Aural frontiers: audio engineering on the web

featured

"Beep" said the computer. All is good. "Beep, Boop"; you got a boot problem. For many, human-computer audio interactions were not always terribly exciting. Although computers playing music existed since the 1950's, home systems had to wait. For most, the first real excitement of computer audio came from what would later be know as chiptunes, music composed from the extremely limited palette of contemporary machines, mostly for arcades and home game systems and later for some staples of computing like the C64. Although lacking fidelity, these compositions brought life to the games and ignited a spark of imagination for many. But let's turn back the clock even more:

“Supposing, for instance, that the fundamental relations of pitched sounds in the science of harmony and of musical composition were susceptible of such expression and adaptations, the engine might compose elaborate and scientific pieces of music of any degree of complexity or extent. ”

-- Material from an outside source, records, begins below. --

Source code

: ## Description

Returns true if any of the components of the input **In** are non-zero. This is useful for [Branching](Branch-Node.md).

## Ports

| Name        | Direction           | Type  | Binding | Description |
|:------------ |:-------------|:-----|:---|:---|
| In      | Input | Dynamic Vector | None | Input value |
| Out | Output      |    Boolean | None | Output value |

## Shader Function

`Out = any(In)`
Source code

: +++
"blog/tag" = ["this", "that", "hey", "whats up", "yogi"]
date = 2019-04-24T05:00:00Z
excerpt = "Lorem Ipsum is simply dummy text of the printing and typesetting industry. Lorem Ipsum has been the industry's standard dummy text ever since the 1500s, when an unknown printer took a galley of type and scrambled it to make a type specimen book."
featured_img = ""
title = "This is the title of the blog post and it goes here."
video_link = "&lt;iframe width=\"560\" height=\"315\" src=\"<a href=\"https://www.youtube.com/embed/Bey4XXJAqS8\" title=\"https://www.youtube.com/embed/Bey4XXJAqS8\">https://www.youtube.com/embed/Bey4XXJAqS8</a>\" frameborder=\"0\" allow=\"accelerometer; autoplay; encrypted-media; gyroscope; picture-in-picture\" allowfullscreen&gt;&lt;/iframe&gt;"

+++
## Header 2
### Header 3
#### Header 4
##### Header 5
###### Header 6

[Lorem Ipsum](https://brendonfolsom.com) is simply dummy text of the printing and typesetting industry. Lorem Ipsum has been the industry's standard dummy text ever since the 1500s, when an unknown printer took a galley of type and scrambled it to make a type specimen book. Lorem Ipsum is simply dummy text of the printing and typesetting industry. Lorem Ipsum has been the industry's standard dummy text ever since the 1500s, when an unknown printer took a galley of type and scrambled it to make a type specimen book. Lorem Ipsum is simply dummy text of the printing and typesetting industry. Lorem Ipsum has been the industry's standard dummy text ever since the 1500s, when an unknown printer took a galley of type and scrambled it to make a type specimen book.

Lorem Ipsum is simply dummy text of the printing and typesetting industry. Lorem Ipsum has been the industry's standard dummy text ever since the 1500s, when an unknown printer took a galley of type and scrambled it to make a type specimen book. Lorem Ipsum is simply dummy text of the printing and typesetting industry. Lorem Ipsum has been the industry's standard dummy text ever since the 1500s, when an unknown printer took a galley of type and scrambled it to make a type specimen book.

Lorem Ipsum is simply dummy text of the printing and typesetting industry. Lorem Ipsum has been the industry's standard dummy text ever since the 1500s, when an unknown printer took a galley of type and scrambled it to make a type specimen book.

— from Ada's Lovelace notes to Charles Babbage's Analytical Engine Seminar, 1843

That's Ada Lovelace, the first computer programmer, talking about generative music, another aspect of computer sound which enjoyed many different incarnations over the last two centuries. But what's most exciting today is how accessible such a feat is. After 20 odd years of hosting plain, old, HTML documents browsers are getting on the audio turf. If you want your browser to dance, you can use a neural network from Google and the Web Audio API, by virtue of magenta.js. Bet Ada would love to hack on that.

New horizons for web audio

The standardisation of the Web Audio API, implemented across browsers, is opening up new possibilities to new audiences (well past playing Bon Jovi's "Now or never" on your homepage). The Web Audio API is a candidate recommendation at W3C which means it's here to stay and a host of other API's work well with it (ie. Streaming) and more are coming (ie. MIDI). But what kind of things can we build with it? Can we move audio on the web from the purely functional to something that can enhance or even drive our experience in a way that was not feasible before?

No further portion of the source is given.